What you have to do →
Lines from the line with "- [Table of contents](#table-of-contents)" to the line with "Twitter - [Gallant_Gakii](https://www.twitter.com/yourusername)" in the entries below, and only those, must be output exactly, with both ends included.

Given data →
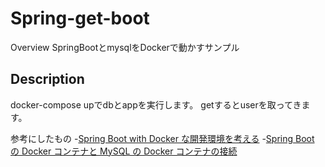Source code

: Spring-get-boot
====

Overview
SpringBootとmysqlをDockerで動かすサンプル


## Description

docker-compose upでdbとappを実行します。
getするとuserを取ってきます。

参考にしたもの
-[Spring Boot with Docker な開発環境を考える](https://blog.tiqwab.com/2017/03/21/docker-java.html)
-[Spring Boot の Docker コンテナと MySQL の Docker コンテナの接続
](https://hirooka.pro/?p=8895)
==
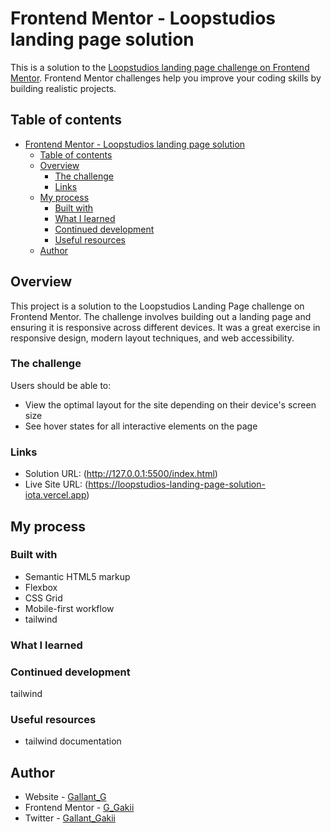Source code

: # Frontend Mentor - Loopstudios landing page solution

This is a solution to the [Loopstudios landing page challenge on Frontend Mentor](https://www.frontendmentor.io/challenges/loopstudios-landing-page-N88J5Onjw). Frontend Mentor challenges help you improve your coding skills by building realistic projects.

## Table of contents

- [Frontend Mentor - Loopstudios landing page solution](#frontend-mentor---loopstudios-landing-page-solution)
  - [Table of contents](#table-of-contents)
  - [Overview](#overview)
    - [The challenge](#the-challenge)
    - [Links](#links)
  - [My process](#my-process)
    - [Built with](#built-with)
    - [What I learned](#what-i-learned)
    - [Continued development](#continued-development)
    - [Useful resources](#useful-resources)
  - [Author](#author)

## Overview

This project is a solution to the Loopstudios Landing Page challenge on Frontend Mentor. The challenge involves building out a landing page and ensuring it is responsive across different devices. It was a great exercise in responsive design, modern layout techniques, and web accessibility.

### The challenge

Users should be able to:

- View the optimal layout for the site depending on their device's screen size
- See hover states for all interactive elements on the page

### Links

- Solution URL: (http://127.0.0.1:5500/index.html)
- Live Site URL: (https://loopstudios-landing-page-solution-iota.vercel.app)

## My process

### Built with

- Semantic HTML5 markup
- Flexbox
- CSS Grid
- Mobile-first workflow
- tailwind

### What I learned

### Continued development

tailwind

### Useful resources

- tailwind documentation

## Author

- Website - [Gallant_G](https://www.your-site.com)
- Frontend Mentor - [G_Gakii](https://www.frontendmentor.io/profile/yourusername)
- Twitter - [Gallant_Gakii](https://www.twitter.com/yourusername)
...
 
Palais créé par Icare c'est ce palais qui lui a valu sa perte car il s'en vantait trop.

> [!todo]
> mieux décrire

Answer area →
  - [Table of contents](#table-of-contents)
  - [Overview](#overview)
    - [The challenge](#the-challenge)
    - [Links](#links)
  - [My process](#my-process)
    - [Built with](#built-with)
    - [What I learned](#what-i-learned)
    - [Continued development](#continued-development)
    - [Useful resources](#useful-resources)
  - [Author](#author)

## Overview

This project is a solution to the Loopstudios Landing Page challenge on Frontend Mentor. The challenge involves building out a landing page and ensuring it is responsive across different devices. It was a great exercise in responsive design, modern layout techniques, and web accessibility.

### The challenge

Users should be able to:

- View the optimal layout for the site depending on their device's screen size
- See hover states for all interactive elements on the page

### Links

- Solution URL: (http://127.0.0.1:5500/index.html)
- Live Site URL: (https://loopstudios-landing-page-solution-iota.vercel.app)

## My process

### Built with

- Semantic HTML5 markup
- Flexbox
- CSS Grid
- Mobile-first workflow
- tailwind

### What I learned

### Continued development

tailwind

### Useful resources

- tailwind documentation

## Author

- Website - [Gallant_G](https://www.your-site.com)
- Frontend Mentor - [G_Gakii](https://www.frontendmentor.io/profile/yourusername)
- Twitter - [Gallant_Gakii](https://www.twitter.com/yourusername)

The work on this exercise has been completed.